Sorting in C# (and in virtually any programming language) is an essential part of application programming. Sorting in general is one of the most well-studied topics in computer science. In this article we'll explore a very small, but interesting application of sorting algorithms.

While the sorting algorithm presented will seem trivial, it does have useful applications.

Comparsion-Based Sorting

This particular sorting algorithm is comparison-based. A comparsion-based sorting algorithm is simply an algorithm that puts elements in order by comparing them to each other. This type of sorting is very important because it works for absolutely any type of elements that can be compared.

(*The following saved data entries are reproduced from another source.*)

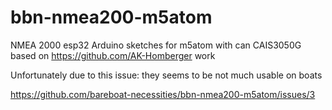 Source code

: # bbn-nmea200-m5atom
NMEA 2000 esp32 Arduino sketches for m5atom with can CAIS3050G based on https://github.com/AK-Homberger work

Unfortunately due to this issue:
they seems to be not much usable on boats

https://github.com/bareboat-necessities/bbn-nmea200-m5atom/issues/3

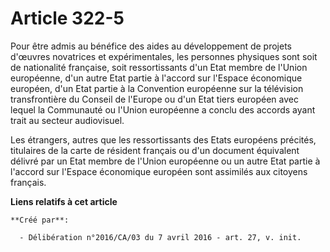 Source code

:# Article 322-5

Pour être admis au bénéfice des aides au développement de projets d'œuvres novatrices et expérimentales, les personnes
physiques sont soit de nationalité française, soit ressortissants d'un Etat membre de l'Union européenne, d'un autre Etat
partie à l'accord sur l'Espace économique européen, d'un Etat partie à la Convention européenne sur la télévision
transfrontière du Conseil de l'Europe ou d'un Etat tiers européen avec lequel la Communauté ou l'Union européenne a conclu
des accords ayant trait au secteur audiovisuel.

Les étrangers, autres que les ressortissants des Etats européens précités, titulaires de la carte de résident français ou
d'un document équivalent délivré par un Etat membre de l'Union européenne ou un autre Etat partie à l'accord sur l'Espace
économique européen sont assimilés aux citoyens français.

**Liens relatifs à cet article**

	**Créé par**:

	  - Délibération n°2016/CA/03 du 7 avril 2016 - art. 27, v. init.
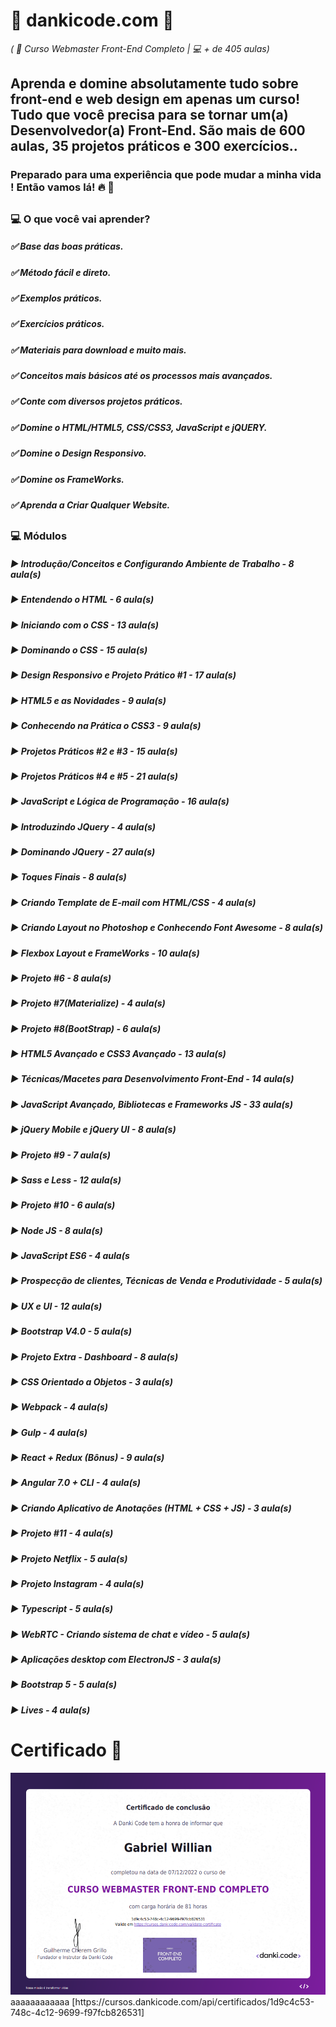 # 🚀 dankicode.com 🚀 
*( 📌 Curso Webmaster Front-End Completo | 💻 + de 405 aulas)*

## Aprenda e domine absolutamente tudo sobre front-end e web design em apenas um curso! Tudo que você precisa para se tornar um(a) Desenvolvedor(a) Front-End. São mais de 600 aulas, 35 projetos práticos e 300 exercícios..

### Preparado para uma experiência que pode mudar a minha vida ! Então vamos lá! 🔥 🚀

##
### 💻 O que você vai aprender? <br>
##### ✅ Base das boas práticas.
##### ✅ Método fácil e direto.
##### ✅ Exemplos práticos.
##### ✅ Exercícios práticos.
##### ✅ Materiais para download e muito mais.
##### ✅ Conceitos mais básicos até os processos mais avançados.
##### ✅ Conte com diversos projetos práticos.
##### ✅ Domine o HTML/HTML5, CSS/CSS3, JavaScript e jQUERY.
##### ✅ Domine o Design Responsivo.
##### ✅ Domine os FrameWorks.
##### ✅ Aprenda a Criar Qualquer Website.

## 
### 💻 Módulos <br>
##### :arrow_forward: Introdução/Conceitos e Configurando Ambiente de Trabalho - 8 aula(s)
##### :arrow_forward: Entendendo o HTML - 6 aula(s)
##### :arrow_forward: Iniciando com o CSS - 13 aula(s)
##### :arrow_forward: Dominando o CSS - 15 aula(s)
##### :arrow_forward: Design Responsivo e Projeto Prático #1 - 17 aula(s)
##### :arrow_forward: HTML5 e as Novidades - 9 aula(s)
##### :arrow_forward: Conhecendo na Prática o CSS3 - 9 aula(s)
##### :arrow_forward: Projetos Práticos #2 e #3 - 15 aula(s)
##### :arrow_forward: Projetos Práticos #4 e #5 - 21 aula(s)
##### :arrow_forward: JavaScript e Lógica de Programação - 16 aula(s)
##### :arrow_forward: Introduzindo JQuery - 4 aula(s)
##### :arrow_forward: Dominando JQuery - 27 aula(s)
##### :arrow_forward: Toques Finais - 8 aula(s)
##### :arrow_forward: Criando Template de E-mail com HTML/CSS - 4 aula(s)
##### :arrow_forward: Criando Layout no Photoshop e Conhecendo Font Awesome - 8 aula(s)
##### :arrow_forward: Flexbox Layout e FrameWorks - 10 aula(s)
##### :arrow_forward: Projeto #6 - 8 aula(s)
##### :arrow_forward: Projeto #7(Materialize) - 4 aula(s)
##### :arrow_forward: Projeto #8(BootStrap) - 6 aula(s)
##### :arrow_forward: HTML5 Avançado e CSS3 Avançado - 13 aula(s)
##### :arrow_forward: Técnicas/Macetes para Desenvolvimento Front-End - 14 aula(s)
##### :arrow_forward: JavaScript Avançado, Bibliotecas e Frameworks JS - 33 aula(s)
##### :arrow_forward: jQuery Mobile e jQuery UI - 8 aula(s)
##### :arrow_forward: Projeto #9 - 7 aula(s)
##### :arrow_forward: Sass e Less - 12 aula(s)
##### :arrow_forward: Projeto #10 - 6 aula(s)
##### :arrow_forward: Node JS - 8 aula(s)
##### :arrow_forward: JavaScript ES6 - 4 aula(s
##### :arrow_forward: Prospecção de clientes, Técnicas de Venda e Produtividade - 5 aula(s)
##### :arrow_forward: UX e UI - 12 aula(s)
##### :arrow_forward: Bootstrap V4.0 - 5 aula(s)
##### :arrow_forward: Projeto Extra - Dashboard - 8 aula(s)
##### :arrow_forward: CSS Orientado a Objetos - 3 aula(s)
##### :arrow_forward: Webpack - 4 aula(s)
##### :arrow_forward: Gulp - 4 aula(s)
##### :arrow_forward: React + Redux (Bônus) - 9 aula(s)
##### :arrow_forward: Angular 7.0 + CLI - 4 aula(s)
##### :arrow_forward: Criando Aplicativo de Anotações (HTML + CSS + JS) - 3 aula(s)
##### :arrow_forward: Projeto #11 - 4 aula(s)
##### :arrow_forward: Projeto Netflix - 5 aula(s)
##### :arrow_forward: Projeto Instagram - 4 aula(s)
##### :arrow_forward: Typescript - 5 aula(s)
##### :arrow_forward: WebRTC - Criando sistema de chat e vídeo - 5 aula(s)
##### :arrow_forward: Aplicações desktop com ElectronJS - 3 aula(s)
##### :arrow_forward: Bootstrap 5 - 5 aula(s)
##### :arrow_forward: Lives - 4 aula(s)

# Certificado 📄
<img src="https://github.com/gabrielgws/dankicode.com/blob/main/Curso_Webmaster_Front-End_Completo/certificado-front-end-danki-code.png" alt="Certificado" />
aaaaaaaaaaaa [https://cursos.dankicode.com/api/certificados/1d9c4c53-748c-4c12-9699-f97fcb826531]
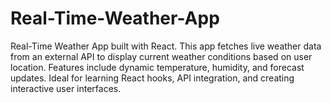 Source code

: # Real-Time-Weather-App
Real-Time Weather App built with React. This app fetches live weather data from an external API to display current weather conditions based on user location. Features include dynamic temperature, humidity, and forecast updates. Ideal for learning React hooks, API integration, and creating interactive user interfaces.
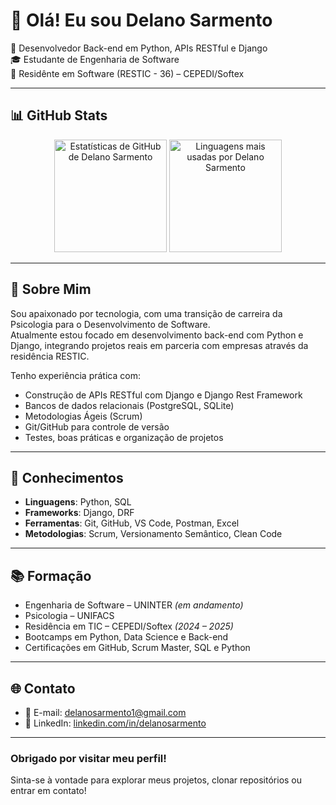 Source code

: # 👋 Olá! Eu sou Delano Sarmento

🎯 Desenvolvedor Back-end em Python, APIs RESTful e Django  
🎓 Estudante de Engenharia de Software  
🚀 Residênte em Software (RESTIC - 36) – CEPEDI/Softex

---

## 📊 GitHub Stats

<div align="center">

  <img height="180em" src="https://github-readme-stats.vercel.app/api?username=SarmentoDelano&show_icons=true&theme=default&include_all_commits=true&count_private=true" alt="Estatísticas de GitHub de Delano Sarmento" />

  <img height="180em" src="https://github-readme-stats.vercel.app/api/top-langs/?username=SarmentoDelano&layout=compact&langs_count=7&theme=default" alt="Linguagens mais usadas por Delano Sarmento" />

</div>

---

## 💼 Sobre Mim

Sou apaixonado por tecnologia, com uma transição de carreira da Psicologia para o Desenvolvimento de Software.  
Atualmente estou focado em desenvolvimento back-end com Python e Django, integrando projetos reais em parceria com empresas através da residência RESTIC.

Tenho experiência prática com:
- Construção de APIs RESTful com Django e Django Rest Framework  
- Bancos de dados relacionais (PostgreSQL, SQLite)  
- Metodologias Ágeis (Scrum)  
- Git/GitHub para controle de versão  
- Testes, boas práticas e organização de projetos

---

## 🧠 Conhecimentos

- **Linguagens**: Python, SQL
- **Frameworks**: Django, DRF  
- **Ferramentas**: Git, GitHub, VS Code, Postman, Excel  
- **Metodologias**: Scrum, Versionamento Semântico, Clean Code  

---

## 📚 Formação

- Engenharia de Software – UNINTER *(em andamento)*  
- Psicologia – UNIFACS  
- Residência em TIC – CEPEDI/Softex *(2024 – 2025)*  
- Bootcamps em Python, Data Science e Back-end  
- Certificações em GitHub, Scrum Master, SQL e Python

---

## 🌐 Contato

- 📧 E-mail: delanosarmento1@gmail.com  
- 💼 LinkedIn: [linkedin.com/in/delanosarmento](https://www.linkedin.com/in/delanosarmento/)  

---

### Obrigado por visitar meu perfil!  
Sinta-se à vontade para explorar meus projetos, clonar repositórios ou entrar em contato!
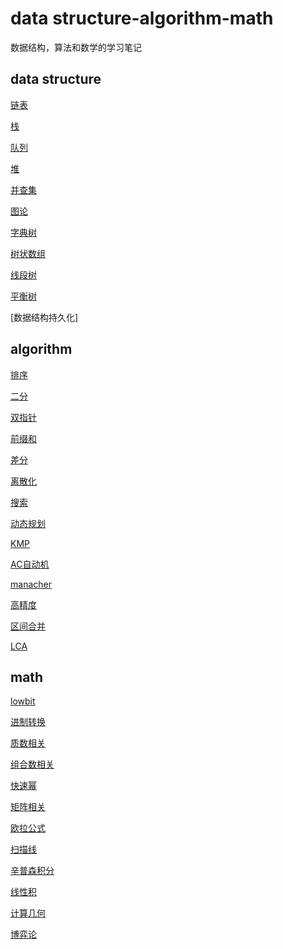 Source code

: # data structure-algorithm-math 
数据结构，算法和数学的学习笔记

## data structure
[链表](https://github.com/chouring/data_structure-algorithm-math/blob/main/data_structure/list/list.md)

[栈](https://github.com/chouring/data_structure-algorithm-math/blob/main/data_structure/stack/stack.md)

[队列](https://github.com/chouring/data_structure-algorithm-math/blob/main/data_structure/queue/queue.md)

[堆](https://github.com/chouring/data_structure-algorithm-math/blob/main/data_structure/heap/heap.md)

[并查集](https://github.com/chouring/data_structure-algorithm-math/blob/main/data_structure/union_query_set/u_q_s.md)

[图论](https://github.com/robotkkk/data-structure-and-algorithm/tree/main/data_structure/graph/README.md)

[字典树](https://github.com/chouring/data_structure-algorithm-math/blob/main/data_structure/trie/trie.md)

[树状数组]()

[线段树]()

[平衡树](https://github.com/chouring/data_structure-algorithm-math/blob/main/data_structure/bt/README.md)

[数据结构持久化]

## algorithm
[排序](https://github.com/chouring/data_structure-algorithm-math/blob/main/algorithm/sort/sort.md)

[二分](https://github.com/chouring/data_structure-algorithm-math/blob/main/algorithm/binary_search/binary.md)

[双指针](https://github.com/chouring/data_structure-algorithm-math/blob/main/algorithm/two_points/README.md)

[前缀和](https://github.com/chouring/data_structure-algorithm-math/blob/main/algorithm/pre_sum/pre_sum.md)

[差分](https://github.com/chouring/data_structure-algorithm-math/blob/main/algorithm/diff/diff.md)

[离散化](https://github.com/chouring/data_structure-algorithm-math/blob/main/algorithm/disc/README.md)

[搜索](https://github.com/chouring/data_structure-algorithm-math/blob/main/algorithm/search/README.md)

[动态规划](https://github.com/chouring/data_structure-algorithm-math/blob/main/algorithm/dp/README.md)

[KMP](https://github.com/chouring/data_structure-algorithm-math/blob/main/algorithm/kmp/kmp.md)

[AC自动机]()

[manacher](https://github.com/chouring/data_structure-algorithm-math/blob/main/algorithm/manacher/manacher.md)

[高精度](https://github.com/chouring/data_structure-algorithm-math/blob/main/algorithm/high_precision_calc/high_precision_calc.md)

[区间合并](https://github.com/chouring/data_structure-algorithm-math/blob/main/algorithm/merge_segs/README.md)

[LCA]()

## math
[lowbit](https://github.com/chouring/data_structure-algorithm-math/blob/main/math/low_bit/low_bit.md)

[进制转换](https://github.com/robotkkk/data-structure-and-algorithm/tree/main/math/bin_coversion)

[质数相关](https://github.com/robotkkk/data-structure-and-algorithm/tree/main/math/prime)

[](https://github.com/robotkkk/data-structure-and-algorithm/tree/main/math/divisor)

[组合数相关](https://github.com/robotkkk/data-structure-and-algorithm/tree/main/math/combination_number)

[快速幂](https://github.com/robotkkk/data-structure-and-algorithm/tree/main/math/quick_pow)

[矩阵相关](https://github.com/robotkkk/data-structure-and-algorithm/tree/main/math/matrix)

[欧拉公式](https://github.com/robotkkk/data-structure-and-algorithm/tree/main/math/euler)

[扫描线](https://github.com/robotkkk/data-structure-and-algorithm/tree/main/math/scan_line)

[辛普森积分](https://github.com/robotkkk/data-structure-and-algorithm/tree/main/math/simpson)

[线性积](https://github.com/robotkkk/data-structure-and-algorithm/tree/main/math/liner_base)

[计算几何](https://github.com/robotkkk/data-structure-and-algorithm/tree/main/math/computational_geometry)

[博弈论](https://github.com/robotkkk/data-structure-and-algorithm/tree/main/math/game_theory)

What's a non-comparison-based sorting algorithm? Bucket sort is an example. Bucket sort is a powerful and fast sorting algorithm. However it only works on numeric data. For C# that means integers, floats, decimals, etc.

So you can see the advantage of a more generalized sorting algorithm. A comparison-based algorithm is flexible in the types of objects it can sort. There are many types of sorting algorithms that work this way. The faster ones are Mergesort, Quicksort, and Heap Sort. Slower ones are Insertion Sort and Selection Sort. (Bubble sort is even slower).

How can we tell these are fast? We can compare the performance of different sorting algorithms by running actual tests on data. We can have a function sort a set of 20 elements 10,000 times and see how long it takes. But this leaves a lot of factors open, such as the programming language used, the computer used to run the program, etc. A much cleaner way is to use the number of comparisons an algorithm needs in the worst case to sort a set of objects.

Optimal Sorting

A bit of theoretical analysis tells us that comparsion-based algorithms can never run faster than O(n log n) asymptotically. Or in more precise terms means that any comparsion-based algorithm cannot do less than the ceiling of lg(n!) number of comparisons.

In other words, algorithms might take more comparisons to come up with the right answer (a sorted list), but no matter how clever, there is a minimum number of comparisons needed to guarantee the right answer.

For a 5 element sort, we can plug in 5 into our little formula:

Ceiling(lg(5!)) = Ceiling(lg(120)) = Ceiling(6.9...) = 7

The least, or optimal, number of comparisons to correctly sort 5 objects is 7 comparisons.

So why exactly are we looking at 5 elements? Five elements is where even the asymptotically optimal sorting algorithms (such as Mergesort) start to do more comparisons than the optimal amount required.

So in this case, our five-element sorting algorithm will be the fastest sorting algorithm possible, in terms of number of comparisons.